I was looking at the Wikipedia article talking about the multivariate normal distribution and specifically I was looking at the section talking about the probability density function of that distribution.
In that article it is stated that if the covariance matrix $\Sigma$ of the p.d.f. of a m.n.d.

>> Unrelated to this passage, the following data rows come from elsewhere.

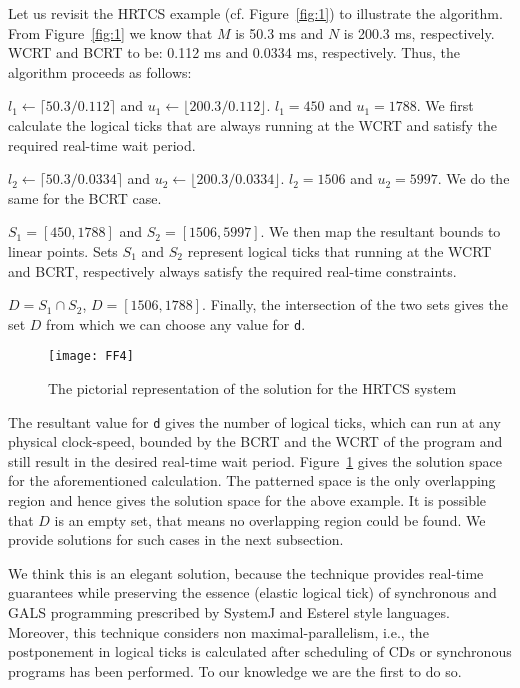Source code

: Let us revisit the HRTCS example (cf. Figure~\ref{fig:1}) to illustrate
the algorithm. From Figure~\ref{fig:1} we know that $M$ is 50.3 ms and
$N$ is 200.3 ms, respectively.  WCRT and BCRT to be: 0.112 ms and 0.0334 ms,
respectively. Thus, the algorithm proceeds as follows:

\begin{enumerate*}
\item $l_1 \leftarrow \lceil 50.3/0.112 \rceil$ and $u_1 \leftarrow
  \lfloor 200.3/0.112 \rfloor$. $l_1 = 450$ and $u_1 = 1788$. We first
  calculate the logical ticks that are always running at the WCRT and
  satisfy the required real-time wait period.
\item $l_2 \leftarrow \lceil 50.3/0.0334 \rceil$ and $u_2 \leftarrow
  \lfloor 200.3/0.0334 \rfloor$. $l_2 = 1506$ and $u_2 = 5997$. We do
  the same for the BCRT case.
\item $S_1 = [450,1788]$ and $S_2 =[1506,5997]$. We then map the
  resultant bounds to linear points. Sets $S_1$ and $S_2$ represent
  logical ticks that running at the WCRT and BCRT, respectively always
  satisfy the required real-time constraints.
\item $D = S_1 \cap S_2$, $D = [1506,1788]$. Finally, the intersection
  of the two sets gives the set $D$ from which we can choose any value
  for \texttt{d}.
\end{enumerate*}

\begin{figure}[t!]
  \centering
  \texttt{[image: FF4]}
  \caption{The pictorial representation of the solution for the HRTCS system}
  \label{fig:hrtcssoln}
\end{figure}

The resultant value for \texttt{d} gives the number of logical ticks,
which can run at any physical clock-speed, bounded by the BCRT and the
WCRT of the program and still result in the desired real-time wait
period. Figure~\ref{fig:hrtcssoln} gives the solution space for the
aforementioned calculation. The patterned space is the only overlapping
region and hence gives the solution space for the above example. It is
possible that $D$ is an empty set, that means no overlapping region
could be found. We provide solutions for such cases in the next
subsection.

We think this is an elegant solution, because the technique provides
real-time guarantees while preserving the essence (elastic logical tick)
of synchronous and GALS programming prescribed by SystemJ and Esterel
style languages. Moreover, this technique considers non
maximal-parallelism, i.e., the postponement in logical ticks is
calculated after scheduling of CDs or synchronous programs has been
performed. To our knowledge we are the first to do so.

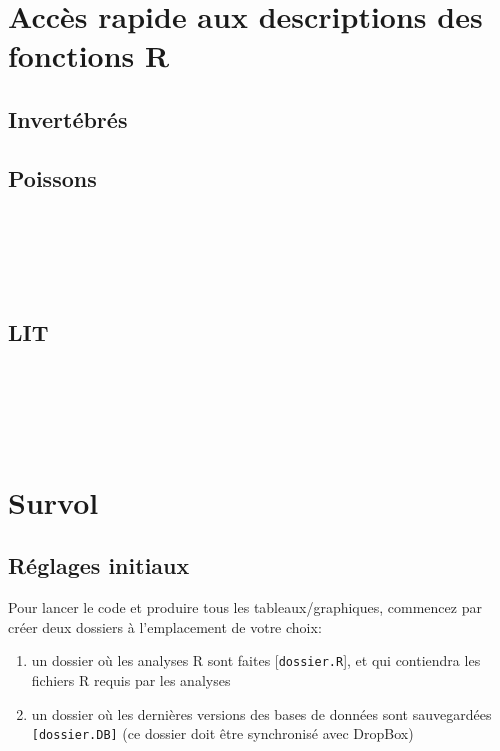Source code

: \documentclass{article}
\begin{document}
\section{Accès rapide aux descriptions des fonctions R}
\subsection{Invertébrés}

\subsection{Poissons}
\hyperlink{p1} {}\\
\hyperlink{p2} {}\\
\hyperlink{p3} {}\\
\hyperlink{p4} {}\\
\hyperlink{p5} {}
\subsection{LIT}
\hyperlink{l1} {}\\
\hyperlink{l2} {}\\
\hyperlink{l3} {}\\
\hyperlink{l4} {}\\
\hyperlink{l5} {}

\clearpage
\section{Survol}

\subsection*{Réglages initiaux}
\label{reglages1}
Pour lancer le code et produire tous les tableaux/graphiques,
commencez par créer deux dossiers à l'emplacement de votre choix:
\begin{enumerate}
      \item un dossier où les analyses R sont faites
      [\texttt{dossier.R}], et qui contiendra les fichiers R requis par
      les analyses
  \item un dossier où les dernières versions des bases de données sont
    sauvegardées \texttt{[dossier.DB]} (ce dossier doit être
    synchronisé avec DropBox)
     \end{enumerate}
\end{document}
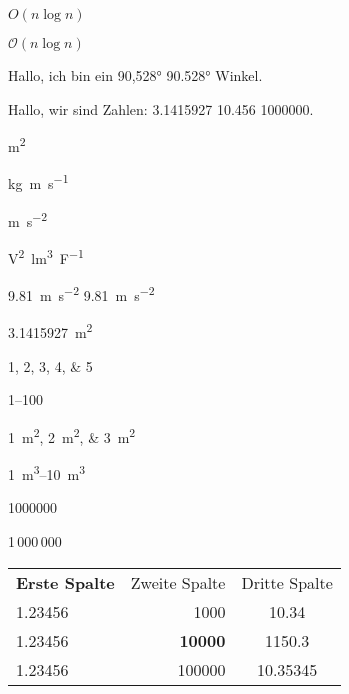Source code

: \documentclass[20pt,ngerman]{scrartcl}
\begin{document}
$O(n\log{}n)$ %
 
$\mathcal{O}(n\log{}n)$ %



Hallo, ich bin ein \ang{90,528} \ang{90.528} Winkel.

Hallo, wir sind Zahlen: \num{3,1415927} \num{10,456} \num{1000000}.

\si{m^2}

\si{kg.m.s^{-1}}

\si{\metre \per  \second^2}

\si{\square\volt\cubic\lumen\per\farad}


\SI{9,81}{m.s^{-2}} \SI{9,81}{m\per \second^2}

\SI{3,1415927}{m^2}


\numlist{1;2;3;4;5}

\numrange{1}{100}

\SIlist{1;2;3}{m^2}

\SIrange{1}{10}{m^3}

\num{1000000}

1\,000\,000

\vspace*{1cm}
\begin{tabular}{lrS}
\textbf{Erste Spalte} & {\large Zweite Spalte} & {Dritte Spalte} \\
1.23456 & 1000     & 10.34 \\
1.23456 & \textbf{10000} & 1150.3 \\ 
1.23456 & 100000 & 10.35345 \\
\end{tabular}

\end{document}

$$f_{\vec{X}}(x_1, x_2, \ldots,x_k) = \frac{1}{\sqrt{(2\pi)^k |\Sigma |}} \exp\left(-\frac{1}{2}\cdot (\vec{x} - \vec{\mu})' \cdot \Sigma^{-1} \cdot (\vec{x} - \vec{\mu}) \right)$$
is a $1 \times 1$ matrix, then the p.d.f. of the multivariate normal distribution is the same as the p.d.f. of the univariatate normal distribution, but I am not seeing why. Could you please explain it to me?

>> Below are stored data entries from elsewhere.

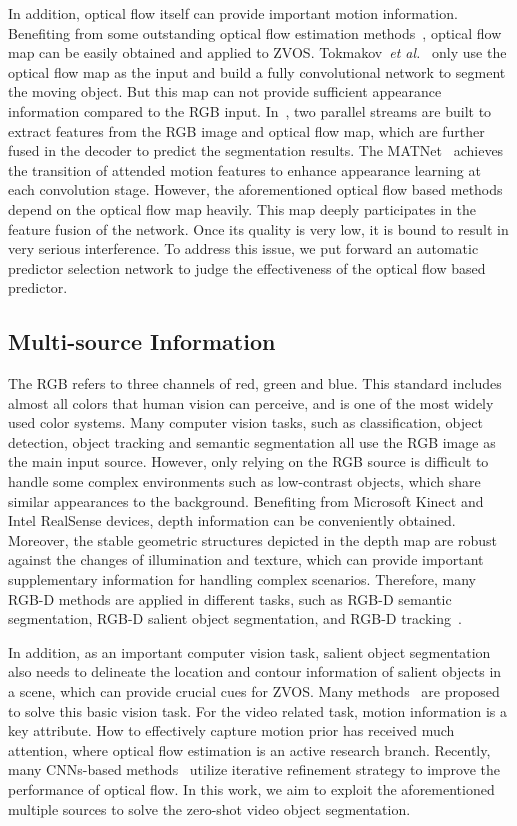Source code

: \documentclass[sigconf]{acmart}
\begin{document}
In addition, optical flow itself can provide important motion information. Benefiting from some outstanding optical flow estimation methods~\cite{RAFT,MaskFlowNet,PWC}, optical flow map can be easily obtained and applied to ZVOS.
Tokmakov~\textit{et al.}~\cite{MP} only use the optical flow map as the input and build a fully convolutional network to segment the moving object. But this map can not provide sufficient appearance information compared to the RGB input. In~\cite{LVO,SFL,UVOS-Bilateral,MATNet}, two parallel streams are built to extract features from the RGB image and optical flow map, which are further fused in the decoder to predict the segmentation results. The MATNet~\cite{MATNet} achieves the transition of attended motion features to enhance appearance learning at each convolution stage. However, the aforementioned optical flow based methods depend on the optical flow map heavily. 
This map deeply participates in the feature fusion of the network. 
Once its quality is very low, it is bound to result in very serious interference. To address this issue, we put forward an automatic predictor selection network to judge the effectiveness of the optical flow based predictor.


\subsection{Multi-source Information}
The RGB refers to three channels of red, green and blue. This standard includes almost all colors that human vision can perceive, and is one of the most widely used color systems. Many computer vision tasks, such as classification, object detection, object tracking and semantic segmentation all use the RGB image as the main input source. However, only relying on the RGB source is difficult to handle some complex environments such as low-contrast objects, which share similar appearances to the background. 
Benefiting from  Microsoft  Kinect and  Intel  RealSense devices, depth information can be conveniently obtained. Moreover, the stable geometric structures depicted in the depth map are  robust  against the changes of illumination and texture, which can provide important supplementary information for handling complex scenarios. 
Therefore, many RGB-D methods are applied in different tasks, such as RGB-D semantic segmentation,  RGB-D salient object segmentation, and RGB-D tracking~\cite{rgbd-tracking1,rgbd-tracking2,rgbd-tracking3}. 

In addition, as an important computer vision task, salient object segmentation also needs to delineate the location and contour information of salient objects in a scene, which can provide crucial cues for ZVOS.
Many methods~\cite{GateNet,BASNet,DSS} are proposed to solve this basic vision task. 
For the video related task, motion information is a key attribute. How to effectively capture motion prior has received much attention, where optical flow estimation is an active research branch. 
Recently, many CNNs-based methods~\cite{SFN,PWC,liteflownet,VCN} utilize iterative refinement strategy to improve the performance of optical flow.
In this work, we aim to exploit the aforementioned multiple sources to solve the zero-shot video object segmentation.
\end{document}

The univariate normal p.d.f. is $$ x \mapsto \frac{1}{\sqrt{2\pi \sigma^2}} \exp\left(-\frac{1}{2}\left( \frac{x-\mu} \sigma \right)^2 \right). \tag 1 $$ The expression $\left(\dfrac{x-\mu} \sigma\right)^2$ is the same as $(x-\mu) (\sigma^2)^{-1} (x-\mu)$. The $1\times1$ matrix $x-\mu$ is its own transpose, and the inverse of the $1\times1$ matrix whose entry is the number $\sigma^2$ is the $1\times1$ matrix whose entry is $(\sigma^2)^{-1}$, so $(1)$ becomes $(x-\mu)'(\sigma^2)^{-1}(x-\mu)$, which is then $(\vec x - \vec\mu)'\Sigma^{-1}(\vec x-\vec\mu)$.